# Problem requirements:
Find the lines below that include the word "looking" and state how many there are, adding nothing.

═════ Provided data

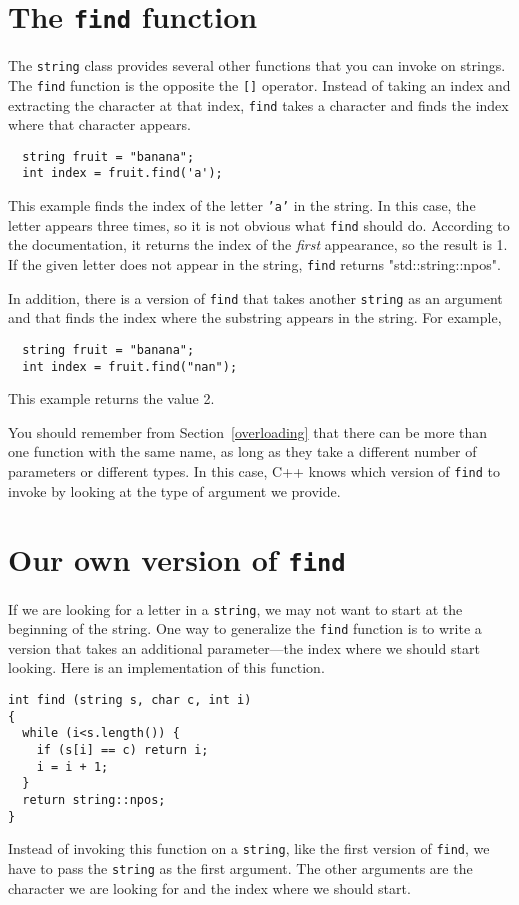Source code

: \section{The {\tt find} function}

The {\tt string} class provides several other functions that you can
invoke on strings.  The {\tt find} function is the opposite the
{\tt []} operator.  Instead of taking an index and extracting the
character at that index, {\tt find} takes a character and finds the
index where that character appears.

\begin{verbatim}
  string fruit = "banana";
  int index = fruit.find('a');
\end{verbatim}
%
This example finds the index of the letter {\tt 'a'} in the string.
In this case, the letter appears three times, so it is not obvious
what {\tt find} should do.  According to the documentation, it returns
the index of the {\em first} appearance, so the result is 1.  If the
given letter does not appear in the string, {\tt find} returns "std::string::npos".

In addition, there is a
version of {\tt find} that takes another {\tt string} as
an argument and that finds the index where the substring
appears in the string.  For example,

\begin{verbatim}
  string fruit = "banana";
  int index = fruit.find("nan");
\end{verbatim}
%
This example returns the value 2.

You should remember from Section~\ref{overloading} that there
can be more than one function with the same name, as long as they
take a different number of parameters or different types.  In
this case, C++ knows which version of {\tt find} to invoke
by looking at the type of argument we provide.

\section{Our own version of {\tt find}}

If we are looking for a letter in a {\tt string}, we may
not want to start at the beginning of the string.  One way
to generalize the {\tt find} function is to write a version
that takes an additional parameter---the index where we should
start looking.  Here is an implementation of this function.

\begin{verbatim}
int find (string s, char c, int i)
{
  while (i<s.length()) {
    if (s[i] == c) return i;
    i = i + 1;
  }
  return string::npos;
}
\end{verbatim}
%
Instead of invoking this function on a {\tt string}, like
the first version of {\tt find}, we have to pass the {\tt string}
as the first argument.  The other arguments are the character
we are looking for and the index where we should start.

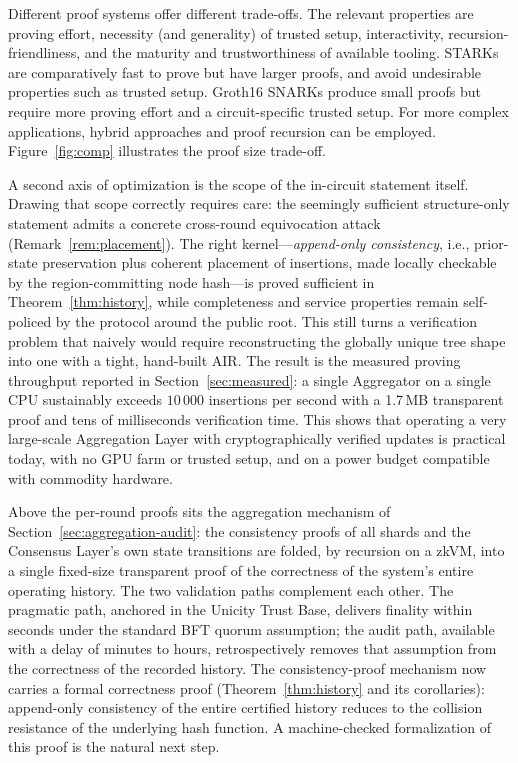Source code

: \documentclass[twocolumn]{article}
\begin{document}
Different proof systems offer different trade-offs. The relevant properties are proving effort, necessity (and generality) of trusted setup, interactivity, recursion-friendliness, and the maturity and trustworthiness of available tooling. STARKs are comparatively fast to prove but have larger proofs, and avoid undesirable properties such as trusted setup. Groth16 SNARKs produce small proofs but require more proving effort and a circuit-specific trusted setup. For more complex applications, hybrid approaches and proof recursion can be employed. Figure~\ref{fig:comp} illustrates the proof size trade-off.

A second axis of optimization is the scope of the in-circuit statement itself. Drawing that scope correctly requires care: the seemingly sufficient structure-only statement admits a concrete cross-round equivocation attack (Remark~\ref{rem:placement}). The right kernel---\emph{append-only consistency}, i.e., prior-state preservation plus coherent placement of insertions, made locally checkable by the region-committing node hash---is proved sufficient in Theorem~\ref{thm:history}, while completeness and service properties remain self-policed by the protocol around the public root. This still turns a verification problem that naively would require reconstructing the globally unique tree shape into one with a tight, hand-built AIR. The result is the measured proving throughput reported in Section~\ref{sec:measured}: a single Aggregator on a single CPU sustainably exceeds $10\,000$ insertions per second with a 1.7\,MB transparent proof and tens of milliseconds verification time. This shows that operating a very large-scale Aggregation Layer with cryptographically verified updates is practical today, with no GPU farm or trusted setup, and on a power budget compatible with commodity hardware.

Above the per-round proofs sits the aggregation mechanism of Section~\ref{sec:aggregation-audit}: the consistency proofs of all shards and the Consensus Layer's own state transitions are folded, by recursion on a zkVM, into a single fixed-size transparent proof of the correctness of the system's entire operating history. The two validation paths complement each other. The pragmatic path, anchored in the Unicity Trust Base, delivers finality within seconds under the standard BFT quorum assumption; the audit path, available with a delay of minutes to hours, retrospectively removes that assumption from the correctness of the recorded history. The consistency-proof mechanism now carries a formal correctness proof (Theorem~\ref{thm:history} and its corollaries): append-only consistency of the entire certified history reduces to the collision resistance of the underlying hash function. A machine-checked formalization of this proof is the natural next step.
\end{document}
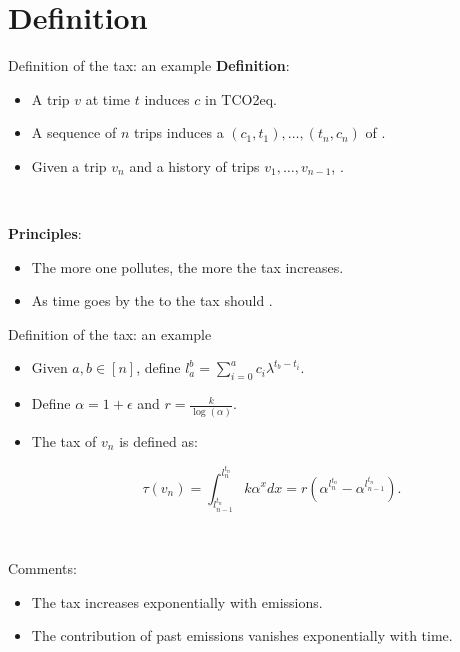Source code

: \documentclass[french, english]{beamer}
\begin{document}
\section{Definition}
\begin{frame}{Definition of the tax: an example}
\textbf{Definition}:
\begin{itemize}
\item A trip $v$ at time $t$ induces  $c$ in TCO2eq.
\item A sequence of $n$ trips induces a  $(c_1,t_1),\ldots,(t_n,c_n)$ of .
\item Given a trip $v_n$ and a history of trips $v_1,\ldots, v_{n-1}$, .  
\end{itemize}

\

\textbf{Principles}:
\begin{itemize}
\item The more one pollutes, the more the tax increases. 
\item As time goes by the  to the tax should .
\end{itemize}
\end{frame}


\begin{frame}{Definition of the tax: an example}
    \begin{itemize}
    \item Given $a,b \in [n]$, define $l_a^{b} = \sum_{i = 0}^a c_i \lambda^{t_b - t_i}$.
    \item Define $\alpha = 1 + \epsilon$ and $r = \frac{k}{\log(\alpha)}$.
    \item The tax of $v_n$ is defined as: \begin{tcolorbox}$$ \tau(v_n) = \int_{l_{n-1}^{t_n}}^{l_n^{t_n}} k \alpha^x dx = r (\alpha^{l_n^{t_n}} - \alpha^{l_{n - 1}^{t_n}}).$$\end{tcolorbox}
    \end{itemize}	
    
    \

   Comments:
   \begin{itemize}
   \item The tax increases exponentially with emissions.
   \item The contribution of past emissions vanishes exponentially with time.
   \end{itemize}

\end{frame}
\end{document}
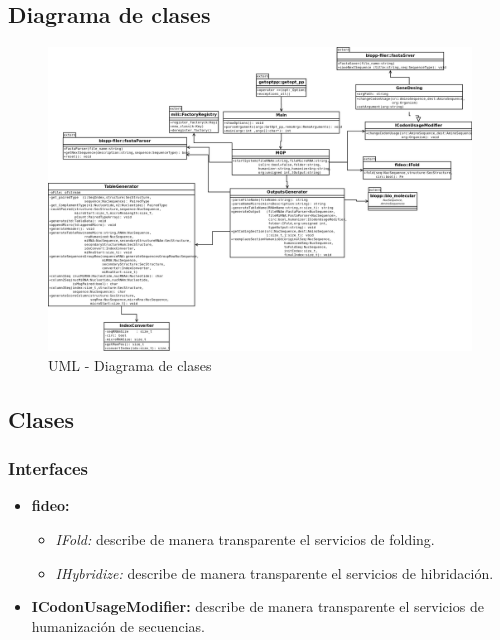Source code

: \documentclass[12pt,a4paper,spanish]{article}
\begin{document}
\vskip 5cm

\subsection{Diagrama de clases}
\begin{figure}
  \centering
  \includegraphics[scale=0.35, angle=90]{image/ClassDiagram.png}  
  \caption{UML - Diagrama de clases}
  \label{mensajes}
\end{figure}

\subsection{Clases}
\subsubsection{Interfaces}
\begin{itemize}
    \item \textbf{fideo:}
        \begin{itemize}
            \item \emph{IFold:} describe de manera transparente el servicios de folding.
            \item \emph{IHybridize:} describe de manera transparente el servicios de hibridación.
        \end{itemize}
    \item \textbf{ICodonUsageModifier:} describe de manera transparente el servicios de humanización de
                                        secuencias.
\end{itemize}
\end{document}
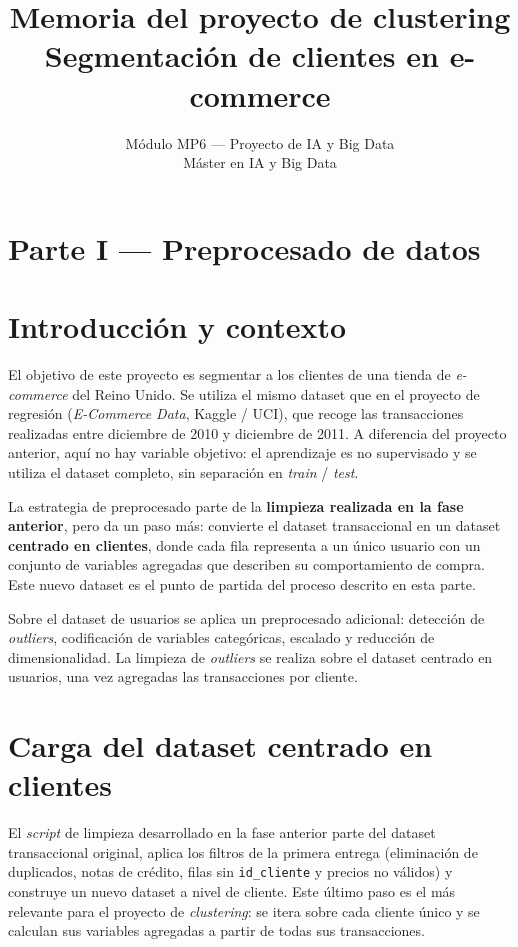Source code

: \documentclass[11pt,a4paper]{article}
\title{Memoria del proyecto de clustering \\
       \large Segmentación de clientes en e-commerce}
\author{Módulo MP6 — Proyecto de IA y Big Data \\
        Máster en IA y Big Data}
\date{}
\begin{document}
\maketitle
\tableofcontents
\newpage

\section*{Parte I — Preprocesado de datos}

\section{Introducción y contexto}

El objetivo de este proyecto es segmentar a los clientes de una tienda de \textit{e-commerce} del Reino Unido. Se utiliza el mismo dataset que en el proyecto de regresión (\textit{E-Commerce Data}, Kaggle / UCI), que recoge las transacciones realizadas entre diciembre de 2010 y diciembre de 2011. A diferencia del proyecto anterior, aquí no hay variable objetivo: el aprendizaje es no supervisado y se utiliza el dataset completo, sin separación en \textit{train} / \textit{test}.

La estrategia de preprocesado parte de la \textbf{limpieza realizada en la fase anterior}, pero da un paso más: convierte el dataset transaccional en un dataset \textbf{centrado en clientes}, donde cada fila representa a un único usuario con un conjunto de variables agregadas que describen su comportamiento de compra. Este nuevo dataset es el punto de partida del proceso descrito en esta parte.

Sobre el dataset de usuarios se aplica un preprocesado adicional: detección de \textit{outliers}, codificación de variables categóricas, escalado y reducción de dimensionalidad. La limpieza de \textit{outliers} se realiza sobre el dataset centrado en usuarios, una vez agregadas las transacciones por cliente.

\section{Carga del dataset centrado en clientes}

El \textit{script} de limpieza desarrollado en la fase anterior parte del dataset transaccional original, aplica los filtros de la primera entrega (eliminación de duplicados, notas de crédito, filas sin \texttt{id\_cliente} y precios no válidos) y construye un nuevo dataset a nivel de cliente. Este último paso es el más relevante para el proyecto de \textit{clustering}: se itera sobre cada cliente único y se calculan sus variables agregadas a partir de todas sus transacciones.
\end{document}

══════════

# Written answer:
4